The expected response is a copy of every line in the entries below that includes the word "hline".

Records shown Start Marker

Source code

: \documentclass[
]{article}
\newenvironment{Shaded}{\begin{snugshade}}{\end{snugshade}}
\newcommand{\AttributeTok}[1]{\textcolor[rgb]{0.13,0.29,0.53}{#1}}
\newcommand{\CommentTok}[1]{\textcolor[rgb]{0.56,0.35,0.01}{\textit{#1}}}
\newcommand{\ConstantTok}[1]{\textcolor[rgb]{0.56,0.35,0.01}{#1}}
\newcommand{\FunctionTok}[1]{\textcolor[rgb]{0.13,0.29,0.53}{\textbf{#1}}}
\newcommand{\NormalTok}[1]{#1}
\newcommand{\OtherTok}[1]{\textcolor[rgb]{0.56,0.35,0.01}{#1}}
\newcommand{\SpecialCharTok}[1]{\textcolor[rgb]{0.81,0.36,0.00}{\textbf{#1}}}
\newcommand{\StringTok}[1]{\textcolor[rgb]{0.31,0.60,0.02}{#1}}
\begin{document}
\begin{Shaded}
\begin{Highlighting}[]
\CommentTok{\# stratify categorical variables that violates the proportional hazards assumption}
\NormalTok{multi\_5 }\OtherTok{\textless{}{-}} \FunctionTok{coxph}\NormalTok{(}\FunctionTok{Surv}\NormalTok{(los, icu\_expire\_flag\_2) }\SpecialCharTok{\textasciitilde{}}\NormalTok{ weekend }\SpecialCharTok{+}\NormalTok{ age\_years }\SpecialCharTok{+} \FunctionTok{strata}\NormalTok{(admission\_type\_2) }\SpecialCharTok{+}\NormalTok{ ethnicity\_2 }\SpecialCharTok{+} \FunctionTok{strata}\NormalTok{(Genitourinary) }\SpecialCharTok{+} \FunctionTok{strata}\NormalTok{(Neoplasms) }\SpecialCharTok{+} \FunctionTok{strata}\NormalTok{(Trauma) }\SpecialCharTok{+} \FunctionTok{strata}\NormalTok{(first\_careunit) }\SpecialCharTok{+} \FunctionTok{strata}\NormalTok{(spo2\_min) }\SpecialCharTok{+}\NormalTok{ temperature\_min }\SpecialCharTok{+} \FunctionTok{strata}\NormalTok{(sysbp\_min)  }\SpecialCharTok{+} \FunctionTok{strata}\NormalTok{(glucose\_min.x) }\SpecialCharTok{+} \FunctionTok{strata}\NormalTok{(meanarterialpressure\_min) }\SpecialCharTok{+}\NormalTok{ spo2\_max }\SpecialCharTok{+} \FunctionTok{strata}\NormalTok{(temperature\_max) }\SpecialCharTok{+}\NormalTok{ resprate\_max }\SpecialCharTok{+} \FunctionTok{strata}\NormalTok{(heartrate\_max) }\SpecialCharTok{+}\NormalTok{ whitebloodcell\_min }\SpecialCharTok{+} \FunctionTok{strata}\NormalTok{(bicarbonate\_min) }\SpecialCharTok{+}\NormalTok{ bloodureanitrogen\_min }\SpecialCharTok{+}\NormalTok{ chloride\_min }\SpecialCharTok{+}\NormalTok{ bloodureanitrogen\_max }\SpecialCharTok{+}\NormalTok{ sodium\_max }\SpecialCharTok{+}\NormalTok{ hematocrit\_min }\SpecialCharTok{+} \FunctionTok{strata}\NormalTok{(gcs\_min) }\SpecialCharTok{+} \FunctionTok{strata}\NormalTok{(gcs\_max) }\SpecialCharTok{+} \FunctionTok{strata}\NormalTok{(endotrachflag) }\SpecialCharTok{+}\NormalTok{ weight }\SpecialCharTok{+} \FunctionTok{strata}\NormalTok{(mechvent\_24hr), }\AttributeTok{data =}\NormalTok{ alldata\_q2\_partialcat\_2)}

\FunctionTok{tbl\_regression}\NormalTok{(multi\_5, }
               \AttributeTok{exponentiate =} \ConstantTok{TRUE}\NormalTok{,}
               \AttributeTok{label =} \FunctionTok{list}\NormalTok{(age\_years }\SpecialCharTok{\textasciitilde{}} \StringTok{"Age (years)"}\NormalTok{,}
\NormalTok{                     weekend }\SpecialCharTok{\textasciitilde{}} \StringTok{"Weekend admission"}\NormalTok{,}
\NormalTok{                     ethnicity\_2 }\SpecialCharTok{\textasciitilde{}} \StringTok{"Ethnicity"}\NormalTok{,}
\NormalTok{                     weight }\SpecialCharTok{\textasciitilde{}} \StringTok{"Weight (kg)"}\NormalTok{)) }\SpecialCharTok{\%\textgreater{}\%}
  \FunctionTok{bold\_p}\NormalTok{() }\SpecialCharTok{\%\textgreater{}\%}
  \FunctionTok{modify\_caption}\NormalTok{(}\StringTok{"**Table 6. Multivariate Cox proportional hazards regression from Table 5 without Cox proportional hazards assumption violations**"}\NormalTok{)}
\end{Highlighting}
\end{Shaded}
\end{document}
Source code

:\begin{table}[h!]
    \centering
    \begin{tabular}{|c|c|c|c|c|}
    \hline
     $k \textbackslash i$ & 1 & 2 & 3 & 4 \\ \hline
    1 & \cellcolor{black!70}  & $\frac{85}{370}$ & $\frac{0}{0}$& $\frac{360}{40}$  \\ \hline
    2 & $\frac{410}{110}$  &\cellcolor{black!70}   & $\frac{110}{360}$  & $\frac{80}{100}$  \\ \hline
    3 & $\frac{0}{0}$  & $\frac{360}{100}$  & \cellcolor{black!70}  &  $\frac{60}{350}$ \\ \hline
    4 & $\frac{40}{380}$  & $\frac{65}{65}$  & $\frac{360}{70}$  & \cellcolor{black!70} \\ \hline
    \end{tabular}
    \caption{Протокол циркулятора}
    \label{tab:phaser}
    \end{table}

Records shown End Marker

-- Response area --
    \hline
     $k \textbackslash i$ & 1 & 2 & 3 & 4 \\ \hline
    1 & \cellcolor{black!70}  & $\frac{85}{370}$ & $\frac{0}{0}$& $\frac{360}{40}$  \\ \hline
    2 & $\frac{410}{110}$  &\cellcolor{black!70}   & $\frac{110}{360}$  & $\frac{80}{100}$  \\ \hline
    3 & $\frac{0}{0}$  & $\frac{360}{100}$  & \cellcolor{black!70}  &  $\frac{60}{350}$ \\ \hline
    4 & $\frac{40}{380}$  & $\frac{65}{65}$  & $\frac{360}{70}$  & \cellcolor{black!70} \\ \hline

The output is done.